The Christian life is not a pious practice in avoiding sin, nor is it in pretending the sin does not exist. The Christian life is a deep and abundant invitation to name the sin amongst and within us. You’ve got baggage? Join the club! We are gathered around one who heals us, one who entered our very brokenness in order to make us whole.
Welcome to the church. Brokenness is a prerequisite.
But that’s hardly the practice on a Sunday morning. The silence between the invitation to and prayer of confession is a brief one, if it exists at all. Show your scars, not your wounds. Struggles are past tense items in our history books, not current events. For good reason. Of all places, the Church has been good at rubbing salt in wounds rather than healing or sharing in woundedness.
I love the story that Fr. Greg Boyle shares about one of his homeboys who used to wear three t-shirts to hide the blood and wounds given by his mother. Later, he would say, “the wounds are my friends.” In so many different ways we are all wounded.

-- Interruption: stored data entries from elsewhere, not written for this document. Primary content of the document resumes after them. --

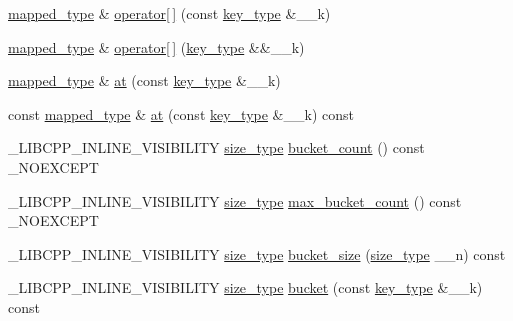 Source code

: \begin{DoxyCompactItemize}
\item 
\hyperlink{class__map_a652392c4150010664c8b1b76e460ae0a}{mapped\+\_\+type} \& \hyperlink{class__map_aa9ab8c7c8ffd5c3d8edc6c007dde829e}{operator\mbox{[}$\,$\mbox{]}} (const \hyperlink{class__map_a38e77c21e3aba60e817666c55ff61164}{key\+\_\+type} \&\+\_\+\+\_\+k)
\item 
\hyperlink{class__map_a652392c4150010664c8b1b76e460ae0a}{mapped\+\_\+type} \& \hyperlink{class__map_a58ee9a422104525575fd9910899580af}{operator\mbox{[}$\,$\mbox{]}} (\hyperlink{class__map_a38e77c21e3aba60e817666c55ff61164}{key\+\_\+type} \&\&\+\_\+\+\_\+k)
\item 
\hyperlink{class__map_a652392c4150010664c8b1b76e460ae0a}{mapped\+\_\+type} \& \hyperlink{class__map_ae1e2dbd3a8843be8ed0dd4bb57bef074}{at} (const \hyperlink{class__map_a38e77c21e3aba60e817666c55ff61164}{key\+\_\+type} \&\+\_\+\+\_\+k)
\item 
const \hyperlink{class__map_a652392c4150010664c8b1b76e460ae0a}{mapped\+\_\+type} \& \hyperlink{class__map_a31a079a909bedf044e83f22bd26148c3}{at} (const \hyperlink{class__map_a38e77c21e3aba60e817666c55ff61164}{key\+\_\+type} \&\+\_\+\+\_\+k) const 
\item 
\+\_\+\+L\+I\+B\+C\+P\+P\+\_\+\+I\+N\+L\+I\+N\+E\+\_\+\+V\+I\+S\+I\+B\+I\+L\+I\+T\+Y \hyperlink{class__map_adc37f621be25fda072b12873e60e9fc7}{size\+\_\+type} \hyperlink{class__map_af3d04cb16f1d8ea480fdba1b8d3160f8}{bucket\+\_\+count} () const \+\_\+\+N\+O\+E\+X\+C\+E\+P\+T
\item 
\+\_\+\+L\+I\+B\+C\+P\+P\+\_\+\+I\+N\+L\+I\+N\+E\+\_\+\+V\+I\+S\+I\+B\+I\+L\+I\+T\+Y \hyperlink{class__map_adc37f621be25fda072b12873e60e9fc7}{size\+\_\+type} \hyperlink{class__map_a665391de613aa97f8119780fec563794}{max\+\_\+bucket\+\_\+count} () const \+\_\+\+N\+O\+E\+X\+C\+E\+P\+T
\item 
\+\_\+\+L\+I\+B\+C\+P\+P\+\_\+\+I\+N\+L\+I\+N\+E\+\_\+\+V\+I\+S\+I\+B\+I\+L\+I\+T\+Y \hyperlink{class__map_adc37f621be25fda072b12873e60e9fc7}{size\+\_\+type} \hyperlink{class__map_a4f234450a2cc78fab2d942911d1d04b2}{bucket\+\_\+size} (\hyperlink{class__map_adc37f621be25fda072b12873e60e9fc7}{size\+\_\+type} \+\_\+\+\_\+n) const 
\item 
\+\_\+\+L\+I\+B\+C\+P\+P\+\_\+\+I\+N\+L\+I\+N\+E\+\_\+\+V\+I\+S\+I\+B\+I\+L\+I\+T\+Y \hyperlink{class__map_adc37f621be25fda072b12873e60e9fc7}{size\+\_\+type} \hyperlink{class__map_a11e2ab29b4d48984b5e74d7671258870}{bucket} (const \hyperlink{class__map_a38e77c21e3aba60e817666c55ff61164}{key\+\_\+type} \&\+\_\+\+\_\+k) const 
\item 

\end{DoxyCompactItemize}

Maybe the confession we can offer is to say that we don’t really know what’s going on here. That we’re trying to make sense of it. That we’re on the mend. That every step is an arrival. That we do fall short.
I am broken. You are broken. We are broken. It’s how it is. It’s going to be ok. God is among us, mending us through our Christ.
I know my destination, I’m just not there yet.